THE Philippines’s gross international reserves (GIR) slipped as of end-March, dragged by weak foreign investment flows as a result of the United States levying higher import tariffs and reciprocal tariffs.

Preliminary data from the Bangko Sentral ng Pilipinas (BSP) showed the country’s GIR decreased to $106.228 billion as of end-March 2025 from $107.395 billion in end-February 2025.

The BSP traced the decline to the national government drawdowns on its foreign currency holdings with the BSP to settle external obligations, along with net foreign exchange operations by the central bank.

Rizal Commercial Banking Corporation Chief Economist Michael L. Ricafort pinned the lowered GIR on the monthly decline in foreign investments amid Donald Trump’s higher import tariffs and anticipation of reciprocal tariffs.

“[The] Trump factor/premium led to some market volatility, especially on the US stock markets and other risky asset classes, though offset by some shift to safe havens such as US Treasuries/government bonds that led to lower bond yields recently,” Ricafort said.

Reserves in the form of foreign investments dropped month-on-month to $88.562 billion from $90.116 billion.

The central bank may have also “intervened” in the forex market to “smooth out volatility” or “temper excessive peso depreciation” in March, which naturally reduces reserves, according to John Paolo R. Rivera, senior research fellow at the Philippine Institute for Development Studies.

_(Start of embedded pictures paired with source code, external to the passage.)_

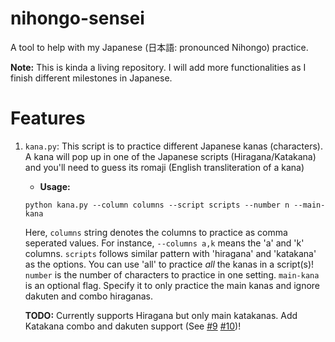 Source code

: # nihongo-sensei
A tool to help with my Japanese (日本語: pronounced Nihongo) practice.

**Note:** This is kinda a living repository.
I will add more functionalities as I finish different milestones in Japanese.

# Features
1. `kana.py`: This script is to practice different Japanese kanas (characters).
A kana will pop up in one of the Japanese scripts (Hiragana/Katakana) and you'll
need to guess its romaji (English transliteration of a kana)
    - **Usage:**
    ```python3
    python kana.py --column columns --script scripts --number n --main-kana
    ```
    Here, `columns` string denotes the columns to practice as comma seperated values.
    For instance, `--columns a,k` means the 'a' and 'k' columns.
    `scripts` follows similar pattern with 'hiragana' and 'katakana' as the
    options. You can use 'all' to practice *all* the kanas in a script(s)!
    `number` is the number of characters to practice in one setting.
    `main-kana` is an optional flag. Specify it to only practice the main kanas
    and ignore dakuten and combo hiraganas.

    **TODO:** Currently supports Hiragana but only main katakanas.
    Add Katakana combo and dakuten support (See [#9][i9] [#10][i10])!

[i9]: https://github.com/Demfier/nihongo-sensei/issues/9
[i10]: https://github.com/Demfier/nihongo-sensei/issues/10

Foreign currency deposits also dipped to $498.2 million as of end-March from the previous month’s $805.7 million.

Still, the BSP said the latest GIR level “provides a robust external liquidity buffer,” which is equivalent to 7.3 months’ worth of imports of goods and payments of services and primary income.

The GIR is seen to be adequate if it can finance at least three months’ worth of the country’s imports of goods and payments of services and primary income, the BSP explained.

“The dip [in the GIR level] is not alarming but rather part of routine fluctuations tied to market and debt management operations,” Rivera added.

The country’s gold reserves, which amounted to $12.762 billion in March 2025, up from $12.049 billion in February 2025.

Special drawing rights held by the Philippines were maintained at $3.752 billion in March 2025 from the same level in the previous month.

The current GIR level covers about 3.7 times the country’s short-term external debt based on residual maturity.

 Short-term debt based on residual maturity refers to outstanding external debt with an original maturity of one year or less, including principal payments on medium- and long-term loans of the public and private sectors falling due within the next 12 months.

Likewise, the net international reserves (NIR) went down by $1.2 billion to $106.2 billion in end-March from $107.4 billion in end-February.

Ricafort said the GIR could still be supported by the continued growth in inflows of remittances from overseas Filipinos, business process outsourcing revenues, recovery in tourism revenues and foreign direct investments.